The soundtrack to Enemy at the Gates was written by James Horner and released on March 31, 2009.
|1.||"The River Crossing to Stalingrad"||15:13|
|2.||"The Hunter Becomes the Hunted"||5:53|
|3.||"Vassili's Fame Spreads"||3:40|
|7.||"The Tractor Factory"||6:43|
|8.||"A Sniper's War"||3:25|
|12.||"Tania (End Credits)"||6:53|
Based on 137 reviews collected by Rotten Tomatoes, the film received a 54% approval rating from critics with a weighted average score of 5.7/10. The reviews were summarized as "Atmospheric and thrilling, Enemy at the Gates gets the look and feel of war right. However, the love story seems out of place." Metacritic, which assigns a normalized rating, calculated an average score of 53 out of 100, based on 33 reviews.
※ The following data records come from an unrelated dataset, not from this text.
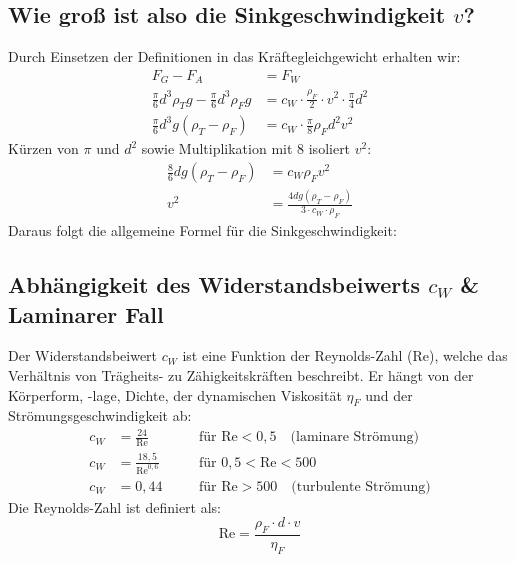\documentclass[a4paper,11pt]{article}
\begin{document}
\subsection*{Wie groß ist also die Sinkgeschwindigkeit $v$?}
Durch Einsetzen der Definitionen in das Kräftegleichgewicht erhalten wir:
\begin{align*}
    F_G - F_A &= F_W \\
    \frac{\pi}{6} d^3 \rho_T g - \frac{\pi}{6} d^3 \rho_F g &= c_W \cdot \frac{\rho_F}{2} \cdot v^2 \cdot \frac{\pi}{4} d^2 \\
    \frac{\pi}{6} d^3 g (\rho_T - \rho_F) &= c_W \cdot \frac{\pi}{8} \rho_F d^2 v^2
\end{align*}
Kürzen von $\pi$ und $d^2$ sowie Multiplikation mit 8 isoliert $v^2$:
\begin{align*}
    \frac{8}{6} d g (\rho_T - \rho_F) &= c_W \rho_F v^2 \\
    v^2 &= \frac{4 d g (\rho_T - \rho_F)}{3 \cdot c_W \cdot \rho_F}
\end{align*}
Daraus folgt die allgemeine Formel für die Sinkgeschwindigkeit:
\pagebreak
\subsection*{Abhängigkeit des Widerstandsbeiwerts $c_W$ \& Laminarer Fall}
Der Widerstandsbeiwert $c_W$ ist eine Funktion der Reynolds-Zahl ($\text{Re}$), welche das Verhältnis von Trägheits- zu Zähigkeitskräften beschreibt. Er hängt von der Körperform, -lage, Dichte, der dynamischen Viskosität $\eta_F$ und der Strömungsgeschwindigkeit ab:
\begin{align*}
    c_W &= \frac{24}{\text{Re}} \quad &&\text{für } \text{Re} < 0{,}5 \quad \text{(laminare Strömung)} \\
    c_W &= \frac{18{,}5}{\text{Re}^{0{,}6}} \quad &&\text{für } 0{,}5 < \text{Re} < 500 \\
    c_W &= 0{,}44 \quad &&\text{für } \text{Re} > 500 \quad \text{(turbulente Strömung)}
\end{align*}
\ppbig
Die Reynolds-Zahl ist definiert als:
\begin{equation}
    \text{Re} = \frac{\rho_F \cdot d \cdot v}{\eta_F}
\end{equation}
\end{document}
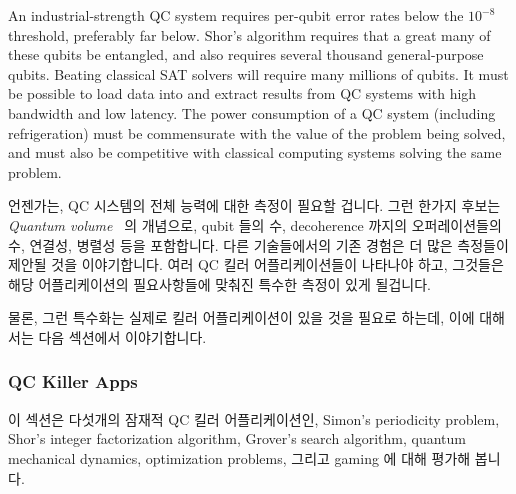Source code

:An industrial-strength QC system requires per-qubit error rates below the
$10^{-8}$ threshold, preferably far below.
Shor's algorithm requires that a great many of these qubits be entangled,
and also requires several thousand general-purpose qubits.
Beating classical SAT solvers will require many millions of qubits.
It must be possible to load data into and extract results from QC
systems with high bandwidth and low latency.
The power consumption of a QC system (including refrigeration) must be
commensurate with the value of the problem being solved, and must also
be competitive with classical computing systems solving the same problem.
\fi

언젠가는, QC 시스템의 전체 능력에 대한 측정이 필요할 겁니다.
그런 한가지 후보는 \emph{Quantum volume}~\cite{LevSBishop2017QuantumVolume} 의
개념으로, qubit 들의 수, decoherence 까지의 오퍼레이션들의 수, 연결성, 병렬성
등을 포함합니다.
다른 기술들에서의 기존 경험은 더 많은 측정들이 제안될 것을 이야기합니다.
여러 QC 킬러 어플리케이션들이 나타나야 하고, 그것들은 해당 어플리케이션의
필요사항들에 맞춰진 특수한 측정이 있게 될겁니다.

물론, 그런 특수화는 실제로 킬러 어플리케이션이 있을 것을 필요로 하는데, 이에
대해서는 다음 섹션에서 이야기합니다.

\subsubsection{QC Killer Apps}
\label{sec:future:QC Killer Apps}

이 섹션은 다섯개의 잠재적 QC 킬러 어플리케이션인,
Simon's periodicity problem,
Shor's integer factorization algorithm,
Grover's search algorithm,
quantum mechanical dynamics,
optimization problems, 그리고
gaming 에 대해 평가해 봅니다.
\iffalse

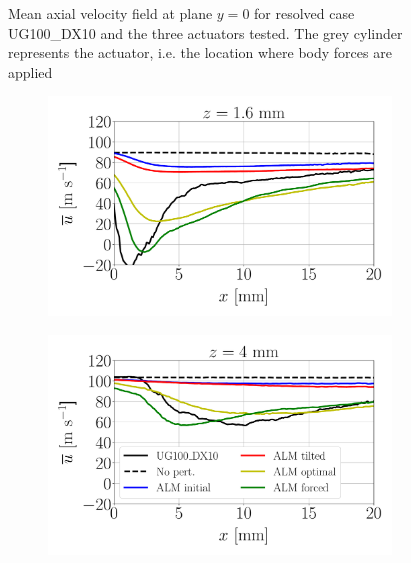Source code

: \clearpage





\begin{figure}[h!]	
	\centering	{}
	\caption{Mean axial velocity field at plane $y = 0$ for resolved case UG100\_DX10 and the three actuators tested. The grey cylinder represents the actuator, i.e. the location where body forces are applied}
	\label{fig:ALM_gas_fields_plane_Y}
\end{figure}




\begin{figure}[ht]
\flushleft
\begin{subfigure}[b]{0.45\textwidth}
	\centering
   \includegraphics[scale=0.25]{./part2_developments/figures_ch6_lagrangian_JICF/gas_field_initial_conditions/ALM_line_y0_along_x_z01p6}
\end{subfigure}
\hspace{0.4in}
\begin{subfigure}[b]{0.45\textwidth}
	\centering
   \includegraphics[scale=0.25]{./part2_developments/figures_ch6_lagrangian_JICF/gas_field_initial_conditions/ALM_line_y0_along_x_z04p0}

\end{subfigure}
\end{figure}
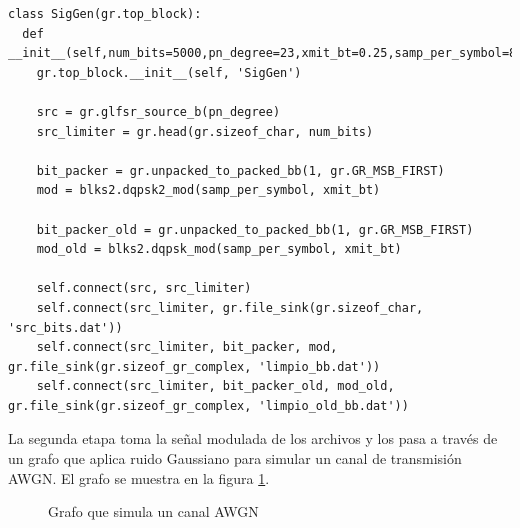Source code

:\begin{lstlisting}[float, label=ex:siggen, caption={C\'odigo que implementa el grafo
generador de se\~nales.}, breaklines=true]
class SigGen(gr.top_block):
  def __init__(self,num_bits=5000,pn_degree=23,xmit_bt=0.25,samp_per_symbol=8):
    gr.top_block.__init__(self, 'SigGen')
	
	src = gr.glfsr_source_b(pn_degree)
	src_limiter = gr.head(gr.sizeof_char, num_bits)

    bit_packer = gr.unpacked_to_packed_bb(1, gr.GR_MSB_FIRST)
    mod = blks2.dqpsk2_mod(samp_per_symbol, xmit_bt)

    bit_packer_old = gr.unpacked_to_packed_bb(1, gr.GR_MSB_FIRST)
    mod_old = blks2.dqpsk_mod(samp_per_symbol, xmit_bt)

    self.connect(src, src_limiter)
    self.connect(src_limiter, gr.file_sink(gr.sizeof_char, 'src_bits.dat'))
    self.connect(src_limiter, bit_packer, mod, gr.file_sink(gr.sizeof_gr_complex, 'limpio_bb.dat'))
    self.connect(src_limiter, bit_packer_old, mod_old, gr.file_sink(gr.sizeof_gr_complex, 'limpio_old_bb.dat'))
\end{lstlisting}

La segunda etapa toma la se\~nal modulada de los archivos y los pasa a trav\'es de un grafo que
aplica ruido Gaussiano para simular un canal de transmisi\'on AWGN. El grafo se muestra en la figura
\ref{fig:noisegen}.

\begin{figure}[htp]
  \centering
  \vspace{0.3in}
  \vspace{0.3in}
  \caption{Grafo que simula un canal AWGN}
  \label{fig:noisegen}
\end{figure}

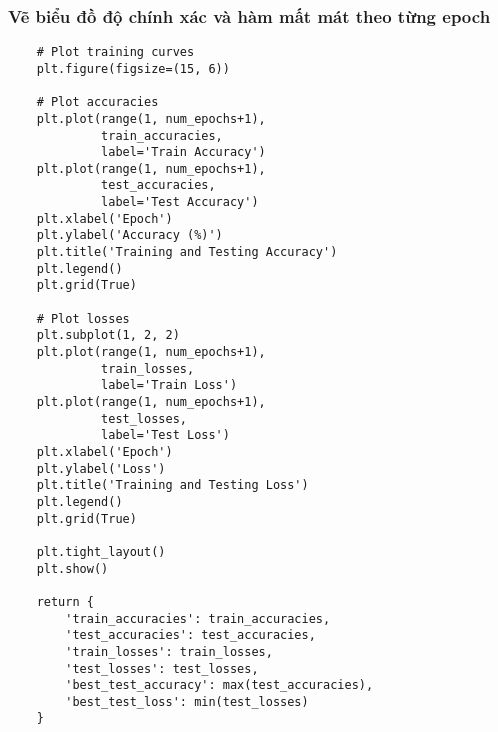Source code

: \documentclass[../main.tex]{subfiles}
\begin{document}
\subsubsection*{Vẽ biểu đồ độ chính xác và hàm mất mát theo từng epoch}

\begin{verbatim}
    # Plot training curves
    plt.figure(figsize=(15, 6))
    
    # Plot accuracies
    plt.plot(range(1, num_epochs+1), 
             train_accuracies, 
             label='Train Accuracy')
    plt.plot(range(1, num_epochs+1), 
             test_accuracies, 
             label='Test Accuracy')
    plt.xlabel('Epoch')
    plt.ylabel('Accuracy (%)')
    plt.title('Training and Testing Accuracy')
    plt.legend()
    plt.grid(True)
    
    # Plot losses
    plt.subplot(1, 2, 2)
    plt.plot(range(1, num_epochs+1), 
             train_losses, 
             label='Train Loss')
    plt.plot(range(1, num_epochs+1), 
             test_losses, 
             label='Test Loss')
    plt.xlabel('Epoch')
    plt.ylabel('Loss')
    plt.title('Training and Testing Loss')
    plt.legend()
    plt.grid(True)
    
    plt.tight_layout()
    plt.show()
    
    return {
        'train_accuracies': train_accuracies,
        'test_accuracies': test_accuracies,
        'train_losses': train_losses,
        'test_losses': test_losses,
        'best_test_accuracy': max(test_accuracies),
        'best_test_loss': min(test_losses)
    }
\end{verbatim}
\end{document}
Roger Ebert gave the film three stars out of four and wrote that it
is about two men placed in a situation where they have to try to use their intelligence and skills to kill each other. When Annaud focuses on that, the movie works with rare concentration. The additional plot stuff and the romance are kind of a shame.
New York Magazine's Peter Ranier was less kind, declaring "It's as if an obsessed film nut had decided to collect every bad war-film convention on one computer and program it to spit out a script." Peter Travers of Rolling Stone admitted the film had faults, but that "any flaws in execution pale against those moments when the film brings history to vital life."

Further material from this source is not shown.